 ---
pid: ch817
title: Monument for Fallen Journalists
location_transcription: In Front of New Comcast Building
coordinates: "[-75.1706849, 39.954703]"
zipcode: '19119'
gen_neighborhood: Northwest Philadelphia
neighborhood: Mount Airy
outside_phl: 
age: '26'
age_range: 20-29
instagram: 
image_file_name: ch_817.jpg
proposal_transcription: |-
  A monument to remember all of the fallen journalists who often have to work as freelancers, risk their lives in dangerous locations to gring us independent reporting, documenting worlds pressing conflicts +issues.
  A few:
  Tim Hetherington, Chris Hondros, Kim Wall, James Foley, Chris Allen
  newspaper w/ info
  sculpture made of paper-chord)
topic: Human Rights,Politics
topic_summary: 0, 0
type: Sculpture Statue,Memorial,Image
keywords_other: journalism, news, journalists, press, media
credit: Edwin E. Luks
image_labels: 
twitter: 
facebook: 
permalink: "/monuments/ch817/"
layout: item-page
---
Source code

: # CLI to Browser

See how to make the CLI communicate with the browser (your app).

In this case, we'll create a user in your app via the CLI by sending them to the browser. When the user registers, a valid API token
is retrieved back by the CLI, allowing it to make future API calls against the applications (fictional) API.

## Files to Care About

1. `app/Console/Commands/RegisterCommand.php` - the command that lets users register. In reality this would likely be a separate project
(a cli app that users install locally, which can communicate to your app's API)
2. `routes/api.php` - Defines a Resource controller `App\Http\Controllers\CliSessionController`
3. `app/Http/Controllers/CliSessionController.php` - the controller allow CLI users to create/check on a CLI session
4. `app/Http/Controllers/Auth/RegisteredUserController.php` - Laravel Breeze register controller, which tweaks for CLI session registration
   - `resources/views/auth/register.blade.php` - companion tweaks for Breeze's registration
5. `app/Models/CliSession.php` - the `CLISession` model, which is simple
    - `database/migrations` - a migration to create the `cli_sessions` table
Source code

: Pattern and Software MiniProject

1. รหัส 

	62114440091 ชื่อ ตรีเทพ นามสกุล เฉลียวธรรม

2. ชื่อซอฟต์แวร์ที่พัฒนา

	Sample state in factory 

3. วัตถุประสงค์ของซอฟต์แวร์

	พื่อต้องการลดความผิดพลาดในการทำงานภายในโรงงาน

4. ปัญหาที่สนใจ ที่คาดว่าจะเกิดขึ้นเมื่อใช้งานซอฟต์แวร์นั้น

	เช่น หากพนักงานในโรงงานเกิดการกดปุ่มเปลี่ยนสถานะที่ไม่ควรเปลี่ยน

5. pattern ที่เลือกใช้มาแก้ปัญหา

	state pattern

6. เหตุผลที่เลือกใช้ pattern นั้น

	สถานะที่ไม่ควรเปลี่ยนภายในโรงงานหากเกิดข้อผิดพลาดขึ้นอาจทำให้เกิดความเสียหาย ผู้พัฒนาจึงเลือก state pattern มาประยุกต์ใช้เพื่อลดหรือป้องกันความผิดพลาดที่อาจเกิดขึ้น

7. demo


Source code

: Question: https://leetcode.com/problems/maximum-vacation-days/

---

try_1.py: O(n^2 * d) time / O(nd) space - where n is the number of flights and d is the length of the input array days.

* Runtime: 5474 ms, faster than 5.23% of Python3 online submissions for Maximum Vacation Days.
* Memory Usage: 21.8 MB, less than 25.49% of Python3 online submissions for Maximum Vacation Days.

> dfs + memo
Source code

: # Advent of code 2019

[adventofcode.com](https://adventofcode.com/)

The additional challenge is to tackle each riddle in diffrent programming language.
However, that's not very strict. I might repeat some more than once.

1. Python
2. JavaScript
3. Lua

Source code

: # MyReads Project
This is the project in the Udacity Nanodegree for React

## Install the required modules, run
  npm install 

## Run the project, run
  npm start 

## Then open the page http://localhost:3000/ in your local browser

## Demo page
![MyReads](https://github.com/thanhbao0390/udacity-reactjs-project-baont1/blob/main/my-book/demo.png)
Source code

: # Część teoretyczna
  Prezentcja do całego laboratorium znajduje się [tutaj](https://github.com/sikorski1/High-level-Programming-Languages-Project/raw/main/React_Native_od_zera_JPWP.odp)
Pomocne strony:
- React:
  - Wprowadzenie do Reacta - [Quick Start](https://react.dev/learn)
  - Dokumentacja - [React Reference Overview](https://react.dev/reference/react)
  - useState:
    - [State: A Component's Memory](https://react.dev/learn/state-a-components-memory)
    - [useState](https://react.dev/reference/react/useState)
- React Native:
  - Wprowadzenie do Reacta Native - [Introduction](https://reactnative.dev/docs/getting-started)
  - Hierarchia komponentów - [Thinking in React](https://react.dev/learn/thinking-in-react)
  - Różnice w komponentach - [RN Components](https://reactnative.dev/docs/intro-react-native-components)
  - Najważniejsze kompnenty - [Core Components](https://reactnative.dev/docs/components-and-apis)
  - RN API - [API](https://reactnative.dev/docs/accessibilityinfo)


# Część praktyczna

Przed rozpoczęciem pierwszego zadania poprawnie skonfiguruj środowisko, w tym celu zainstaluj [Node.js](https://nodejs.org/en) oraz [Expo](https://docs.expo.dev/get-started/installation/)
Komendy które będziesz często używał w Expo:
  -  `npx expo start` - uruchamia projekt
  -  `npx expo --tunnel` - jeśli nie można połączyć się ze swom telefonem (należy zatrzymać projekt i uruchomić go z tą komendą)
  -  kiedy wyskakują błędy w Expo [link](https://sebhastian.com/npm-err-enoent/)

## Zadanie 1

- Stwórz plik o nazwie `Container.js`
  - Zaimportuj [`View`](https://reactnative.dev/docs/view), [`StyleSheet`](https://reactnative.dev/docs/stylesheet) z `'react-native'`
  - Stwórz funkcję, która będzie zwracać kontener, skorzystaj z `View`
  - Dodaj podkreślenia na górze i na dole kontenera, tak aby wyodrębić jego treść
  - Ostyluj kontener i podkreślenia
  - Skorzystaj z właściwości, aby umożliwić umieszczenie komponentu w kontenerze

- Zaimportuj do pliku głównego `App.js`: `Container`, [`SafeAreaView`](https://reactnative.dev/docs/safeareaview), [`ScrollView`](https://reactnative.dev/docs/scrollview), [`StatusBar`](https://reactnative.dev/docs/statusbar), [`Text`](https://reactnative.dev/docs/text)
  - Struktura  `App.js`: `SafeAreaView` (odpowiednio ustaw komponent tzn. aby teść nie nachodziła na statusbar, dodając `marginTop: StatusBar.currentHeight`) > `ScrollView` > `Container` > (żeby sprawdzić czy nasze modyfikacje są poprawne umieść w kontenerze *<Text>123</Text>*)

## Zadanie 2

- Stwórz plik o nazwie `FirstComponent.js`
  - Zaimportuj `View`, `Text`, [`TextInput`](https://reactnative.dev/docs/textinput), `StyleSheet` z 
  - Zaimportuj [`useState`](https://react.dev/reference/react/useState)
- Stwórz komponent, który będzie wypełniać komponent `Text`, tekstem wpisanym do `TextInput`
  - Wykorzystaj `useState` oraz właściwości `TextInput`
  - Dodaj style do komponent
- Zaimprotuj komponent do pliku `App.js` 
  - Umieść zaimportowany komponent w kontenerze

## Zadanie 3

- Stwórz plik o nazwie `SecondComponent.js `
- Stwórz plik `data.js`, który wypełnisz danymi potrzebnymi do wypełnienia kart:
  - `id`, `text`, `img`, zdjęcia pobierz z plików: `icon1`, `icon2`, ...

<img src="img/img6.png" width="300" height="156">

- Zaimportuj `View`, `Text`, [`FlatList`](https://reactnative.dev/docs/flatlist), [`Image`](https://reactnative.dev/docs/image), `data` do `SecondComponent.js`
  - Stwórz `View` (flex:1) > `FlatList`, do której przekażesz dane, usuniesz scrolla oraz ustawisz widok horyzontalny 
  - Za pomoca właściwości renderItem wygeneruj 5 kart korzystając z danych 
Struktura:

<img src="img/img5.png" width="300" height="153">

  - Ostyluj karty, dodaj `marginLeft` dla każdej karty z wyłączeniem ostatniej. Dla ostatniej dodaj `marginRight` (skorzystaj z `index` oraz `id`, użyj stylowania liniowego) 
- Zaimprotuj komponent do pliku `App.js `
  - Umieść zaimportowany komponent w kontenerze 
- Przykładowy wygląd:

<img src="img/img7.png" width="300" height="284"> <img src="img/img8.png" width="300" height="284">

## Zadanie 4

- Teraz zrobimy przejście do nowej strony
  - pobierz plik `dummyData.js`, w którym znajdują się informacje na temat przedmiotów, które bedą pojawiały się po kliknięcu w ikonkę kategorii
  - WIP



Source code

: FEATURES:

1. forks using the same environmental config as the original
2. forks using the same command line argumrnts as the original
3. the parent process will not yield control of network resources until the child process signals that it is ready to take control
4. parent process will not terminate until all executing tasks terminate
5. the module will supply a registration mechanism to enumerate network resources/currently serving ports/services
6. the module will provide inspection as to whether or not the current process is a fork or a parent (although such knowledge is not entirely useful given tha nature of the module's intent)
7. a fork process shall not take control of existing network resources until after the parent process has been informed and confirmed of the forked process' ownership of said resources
════════════════════
_TASK ITEM_
Copy out the lines above exactly, beginning at the one that contains "npm install" and ending at the one that contains "# Część teoretyczna".

_SOLUTION_
  npm install 

## Run the project, run
  npm start 

## Then open the page http://localhost:3000/ in your local browser

## Demo page
![MyReads](https://github.com/thanhbao0390/udacity-reactjs-project-baont1/blob/main/my-book/demo.png)
Source code

: # Część teoretyczna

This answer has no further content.